On Thu, Dec 05, 2019 at 04:12:26PM -0800, Daniel Xu wrote:
> Last-branch-record is an intel CPU feature that can be configured to
> record certain branches that are taken during code execution. This data
> is particularly interesting for profile guided optimizations. perf has
> had LBR support for a while but the data collection can be a bit coarse
> grained.
> 
> We (Facebook) have recently run a lot of experiments with feeding
> filtered LBR data to various PGO pipelines. We've seen really good
> results (+2.5% throughput with lower cpu util and lower latency) by
> feeding high request latency LBR branches to the compiler on a
> request-oriented service. We used bpf to read a special request context
> ID (which is how we associate branches with latency) from a fixed
> userspace address.

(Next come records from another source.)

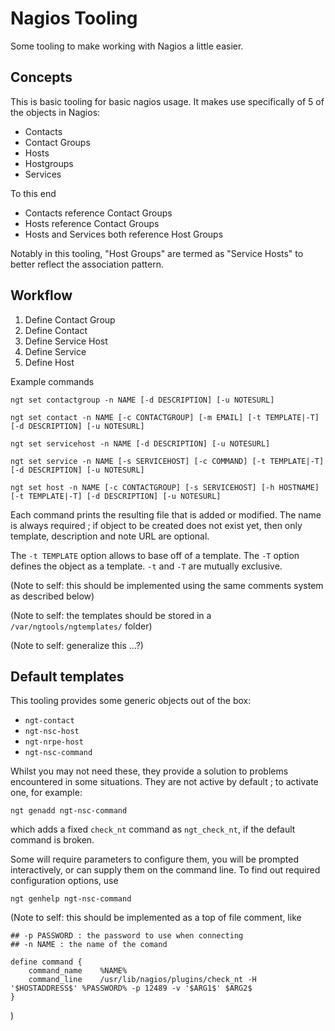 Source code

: # Nagios Tooling

Some tooling to make working with Nagios a little easier.

## Concepts

This is basic tooling for basic nagios usage. It makes use specifically of 5 of the objects in Nagios:

* Contacts
* Contact Groups
* Hosts
* Hostgroups
* Services

To this end

* Contacts reference Contact Groups
* Hosts reference Contact Groups
* Hosts and Services both reference Host Groups

Notably in this tooling, "Host Groups" are termed as "Service Hosts" to better reflect the association pattern.

## Workflow

1. Define Contact Group
2. Define Contact
3. Define Service Host
4. Define Service
5. Define Host

Example commands

	ngt set contactgroup -n NAME [-d DESCRIPTION] [-u NOTESURL]

	ngt set contact -n NAME [-c CONTACTGROUP] [-m EMAIL] [-t TEMPLATE|-T] [-d DESCRIPTION] [-u NOTESURL]

	ngt set servicehost -n NAME [-d DESCRIPTION] [-u NOTESURL]

	ngt set service -n NAME [-s SERVICEHOST] [-c COMMAND] [-t TEMPLATE|-T] [-d DESCRIPTION] [-u NOTESURL]

	ngt set host -n NAME [-c CONTACTGROUP] [-s SERVICEHOST] [-h HOSTNAME] [-t TEMPLATE|-T] [-d DESCRIPTION] [-u NOTESURL]

Each command prints the resulting file that is added or modified. The name is always required ; if object to be created does not exist yet, then only template, description and note URL are optional.

The `-t TEMPLATE`  option allows to base off of a template. The `-T` option defines the object as a template. `-t` and `-T` are mutually exclusive.

(Note to self: this should be implemented using the same comments system as described below)

(Note to self: the templates should be stored in a `/var/ngtools/ngtemplates/` folder)

(Note to self: generalize this ...?)

## Default templates

This tooling provides some generic objects out of the box:

* `ngt-contact`
* `ngt-nsc-host`
* `ngt-nrpe-host`
* `ngt-nsc-command`

Whilst you may not need these, they provide a solution to problems encountered in some situations. They are not active by default ; to activate one, for example:

	ngt genadd ngt-nsc-command

which adds a fixed `check_nt` command as `ngt_check_nt`, if the default command is broken.

Some will require parameters to configure them, you will be prompted interactively, or can supply them on the command line. To find out required configuration options, use

	ngt genhelp ngt-nsc-command

(Note to self: this should be implemented as a top of file comment, like

	## -p PASSWORD : the password to use when connecting
	## -n NAME : the name of the comand

	define command {
		command_name    %NAME%
		command_line    /usr/lib/nagios/plugins/check_nt -H '$HOSTADDRESS$' %PASSWORD% -p 12489 -v '$ARG1$' $ARG2$
	}

)
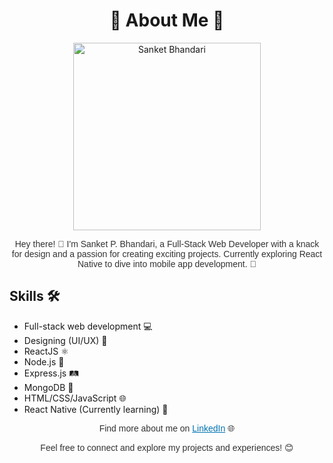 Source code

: # <h1 align="center"> 🚀 About Me 🚀</h1>

<p align="center"><img src="https://your-image-url-here.gif" alt="Sanket Bhandari" width="300" height="300"></p>

<p align="center" style="font-family: sans-serif; color: #333;">Hey there! 👋 I'm Sanket P. Bhandari, a Full-Stack Web Developer with a knack for design and a passion for creating exciting projects. Currently exploring React Native to dive into mobile app development. 📱</p>

## Skills 🛠️

- Full-stack web development 💻
- Designing (UI/UX) 🎨
- ReactJS ⚛️
- Node.js 🚀
- Express.js 🛤️
- MongoDB 🍃
- HTML/CSS/JavaScript 🌐
- React Native (Currently learning) 📱

<p align="center" style="font-family: sans-serif; color: #333;">Find more about me on <a href="https://www.linkedin.com/in/sanket-bhandari-80a37a25a/" style="color: #0072b1;">LinkedIn</a> 🌐</p>

<p align="center" style="font-family: sans-serif; color: #333;">Feel free to connect and explore my projects and experiences! 😊</p>
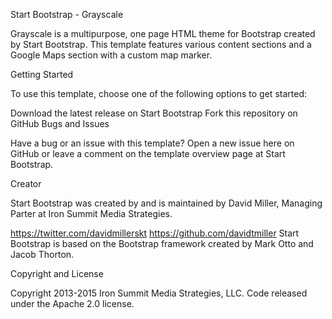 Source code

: Start Bootstrap - Grayscale

Grayscale is a multipurpose, one page HTML theme for Bootstrap created by Start Bootstrap. This template features various content sections and a Google Maps section with a custom map marker.

Getting Started

To use this template, choose one of the following options to get started:

Download the latest release on Start Bootstrap
Fork this repository on GitHub
Bugs and Issues

Have a bug or an issue with this template? Open a new issue here on GitHub or leave a comment on the template overview page at Start Bootstrap.

Creator

Start Bootstrap was created by and is maintained by David Miller, Managing Parter at Iron Summit Media Strategies.

https://twitter.com/davidmillerskt
https://github.com/davidtmiller
Start Bootstrap is based on the Bootstrap framework created by Mark Otto and Jacob Thorton.

Copyright and License

Copyright 2013-2015 Iron Summit Media Strategies, LLC. Code released under the Apache 2.0 license.
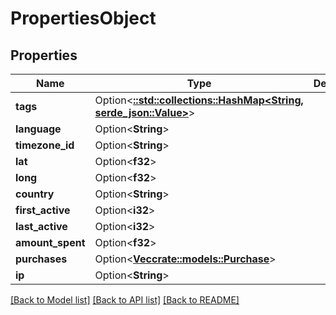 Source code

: # PropertiesObject

## Properties

Name | Type | Description | Notes
------------ | ------------- | ------------- | -------------
**tags** | Option<[**::std::collections::HashMap<String, serde_json::Value>**](serde_json::Value.md)> |  | [optional]
**language** | Option<**String**> |  | [optional]
**timezone_id** | Option<**String**> |  | [optional]
**lat** | Option<**f32**> |  | [optional]
**long** | Option<**f32**> |  | [optional]
**country** | Option<**String**> |  | [optional]
**first_active** | Option<**i32**> |  | [optional]
**last_active** | Option<**i32**> |  | [optional]
**amount_spent** | Option<**f32**> |  | [optional]
**purchases** | Option<[**Vec<crate::models::Purchase>**](Purchase.md)> |  | [optional]
**ip** | Option<**String**> |  | [optional]

[[Back to Model list]](../README.md#documentation-for-models) [[Back to API list]](../README.md#documentation-for-api-endpoints) [[Back to README]](../README.md)


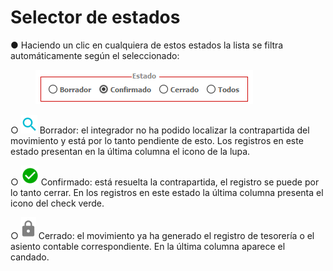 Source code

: # Selector de estados

●        Haciendo un clic en cualquiera de estos estados la lista se filtra automáticamente según el seleccionado:

&#x20;

<figure><img src="../../../../../.gitbook/assets/imagen (230).png" alt=""><figcaption></figcaption></figure>

○       ![](<../../../../../.gitbook/assets/imagen (227).png>) Borrador: el integrador no ha podido localizar la contrapartida del movimiento y está por lo tanto pendiente de esto. Los registros en este estado presentan en la última columna el icono de la lupa.

○       ![](<../../../../../.gitbook/assets/imagen (228).png>) Confirmado: está resuelta la contrapartida, el registro se puede por lo tanto cerrar. En los registros en este estado la última columna presenta el icono del check verde.

○       ![](<../../../../../.gitbook/assets/imagen (229).png>) Cerrado: el movimiento ya ha generado el registro de tesorería o el asiento contable correspondiente. En la última columna aparece el candado.
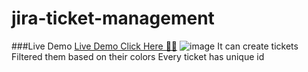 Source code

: # jira-ticket-management

###Live Demo
[Live Demo Click Here 🚀🚀](https://mohit-kek.github.io/jira-ticket-management/)
![image](https://user-images.githubusercontent.com/101042725/156919673-671456c3-3e4d-4f0c-a812-88c91ef9dc06.png)
It can create tickets
Filtered them based on their colors
Every ticket has unique id

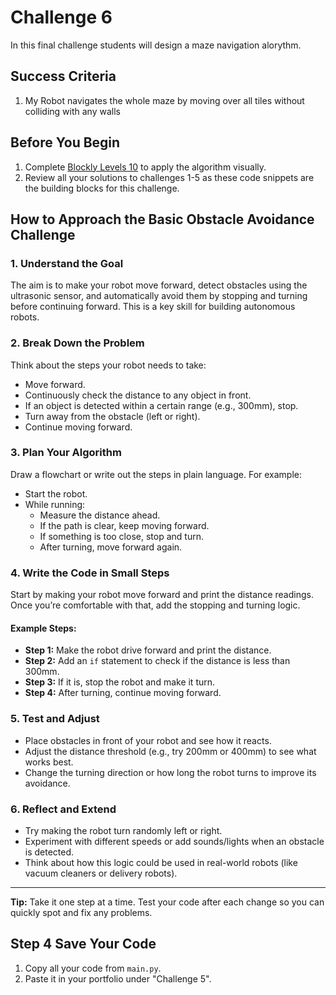 # Challenge 6

In this final challenge students will design a maze navigation alorythm.

## Success Criteria

1. My Robot navigates the whole maze by moving over all tiles without colliding with any walls

## Before You Begin

1. Complete [Blockly Levels 10](https://blockly.games/maze?lang=en&level=7&&skin=0) to apply the algorithm visually.
2. Review all your solutions to challenges 1-5 as these code snippets are the building blocks for this challenge.

## How to Approach the Basic Obstacle Avoidance Challenge

### 1. **Understand the Goal**

The aim is to make your robot move forward, detect obstacles using the ultrasonic sensor, and automatically avoid them by stopping and turning before continuing forward. This is a key skill for building autonomous robots.

### 2. **Break Down the Problem**

Think about the steps your robot needs to take:

- Move forward.
- Continuously check the distance to any object in front.
- If an object is detected within a certain range (e.g., 300mm), stop.
- Turn away from the obstacle (left or right).
- Continue moving forward.

### 3. **Plan Your Algorithm**

Draw a flowchart or write out the steps in plain language. For example:

- Start the robot.
- While running:
  - Measure the distance ahead.
  - If the path is clear, keep moving forward.
  - If something is too close, stop and turn.
  - After turning, move forward again.

### 4. **Write the Code in Small Steps**

Start by making your robot move forward and print the distance readings. Once you’re comfortable with that, add the stopping and turning logic.

#### Example Steps:

- **Step 1:** Make the robot drive forward and print the distance.
- **Step 2:** Add an `if` statement to check if the distance is less than 300mm.
- **Step 3:** If it is, stop the robot and make it turn.
- **Step 4:** After turning, continue moving forward.

### 5. **Test and Adjust**

- Place obstacles in front of your robot and see how it reacts.
- Adjust the distance threshold (e.g., try 200mm or 400mm) to see what works best.
- Change the turning direction or how long the robot turns to improve its avoidance.

### 6. **Reflect and Extend**

- Try making the robot turn randomly left or right.
- Experiment with different speeds or add sounds/lights when an obstacle is detected.
- Think about how this logic could be used in real-world robots (like vacuum cleaners or delivery robots).

---

**Tip:** Take it one step at a time. Test your code after each change so you can quickly spot and fix any problems.

## Step 4 Save Your Code

1. Copy all your code from `main.py`.
2. Paste it in your portfolio under "Challenge 5".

Reading from the fixed address is why bpf support is
> useful.
> 
> Aside from this particular use case, having LBR data available to bpf
> progs can be useful to get stack traces out of userspace applications
> that omit frame pointers.
> 
> This patch adds support for LBR data to bpf perf progs.
> 
> Some notes:
> * We use `__u64 entries[BPF_MAX_LBR_ENTRIES * 3]` instead of
>   `struct perf_branch_entry[BPF_MAX_LBR_ENTRIES]` because checkpatch.pl
>   warns about including a uapi header from another uapi header
> 
> * We define BPF_MAX_LBR_ENTRIES as 32 (instead of using the value from
>   arch/x86/events/perf_events.h) because including arch specific headers
>   seems wrong and could introduce circular header includes.
> 
> Signed-off-by: Daniel Xu <dxu@dxuuu.xyz>
> ---
>  include/uapi/linux/bpf_perf_event.h |  5 ++++
>  kernel/trace/bpf_trace.c            | 39 +++++++++++++++++++++++++++++
>  2 files changed, 44 insertions(+)
> 
> diff --git a/include/uapi/linux/bpf_perf_event.h b/include/uapi/linux/bpf_perf_event.h
> index eb1b9d21250c..dc87e3d50390 100644
> --- a/include/uapi/linux/bpf_perf_event.h
> +++ b/include/uapi/linux/bpf_perf_event.h
> @@ -10,10 +10,15 @@
>  
>  #include <asm/bpf_perf_event.h>
>  
> +#define BPF_MAX_LBR_ENTRIES 32
> +
>  struct bpf_perf_event_data {
>  	bpf_user_pt_regs_t regs;
>  	__u64 sample_period;
>  	__u64 addr;
> +	__u64 nr_lbr;
> +	/* Cast to struct perf_branch_entry* before using */
> +	__u64 entries[BPF_MAX_LBR_ENTRIES * 3];
>  };
>  
>  #endif /* _UAPI__LINUX_BPF_PERF_EVENT_H__ */
> diff --git a/kernel/trace/bpf_trace.c b/kernel/trace/bpf_trace.c
> index ffc91d4935ac..96ba7995b3d7 100644
> --- a/kernel/trace/bpf_trace.c
> +++ b/kernel/trace/bpf_trace.c
> @@ -1259,6 +1259,14 @@ static bool pe_prog_is_valid_access(int off, int size, enum bpf_access_type type
>  		if (!bpf_ctx_narrow_access_ok(off, size, size_u64))
>  			return false;
>  		break;
> +	case bpf_ctx_range(struct bpf_perf_event_data, nr_lbr):
> +		bpf_ctx_record_field_size(info, size_u64);
> +		if (!bpf_ctx_narrow_access_ok(off, size, size_u64))
> +			return false;
> +		break;
> +	case bpf_ctx_range(struct bpf_perf_event_data, entries):
> +		/* No narrow loads */
> +		break;
>  	default:
>  		if (size != sizeof(long))
>  			return false;
> @@ -1273,6 +1281,7 @@ static u32 pe_prog_convert_ctx_access(enum bpf_access_type type,
>  				      struct bpf_prog *prog, u32 *target_size)
>  {
>  	struct bpf_insn *insn = insn_buf;
> +	int off;
>  
>  	switch (si->off) {
>  	case offsetof(struct bpf_perf_event_data, sample_period):
> @@ -1291,6 +1300,36 @@ static u32 pe_prog_convert_ctx_access(enum bpf_access_type type,
>  				      bpf_target_off(struct perf_sample_data, addr, 8,
>  						     target_size));
>  		break;
> +	case offsetof(struct bpf_perf_event_data, nr_lbr):
> +		/* Load struct perf_sample_data* */
> +		*insn++ = BPF_LDX_MEM(BPF_FIELD_SIZEOF(struct bpf_perf_event_data_kern,
> +						       data), si->dst_reg, si->src_reg,
> +				      offsetof(struct bpf_perf_event_data_kern, data));
> +		/* Load struct perf_branch_stack* */
> +		*insn++ = BPF_LDX_MEM(BPF_FIELD_SIZEOF(struct perf_sample_data, br_stack),
> +				      si->dst_reg, si->dst_reg,
> +				      offsetof(struct perf_sample_data, br_stack));

br_stack can be NULL.
if != NULL check has to be emitted too.

Otherwise looks good.
Please add a selftest and resubmit when bpf-next reopens next week.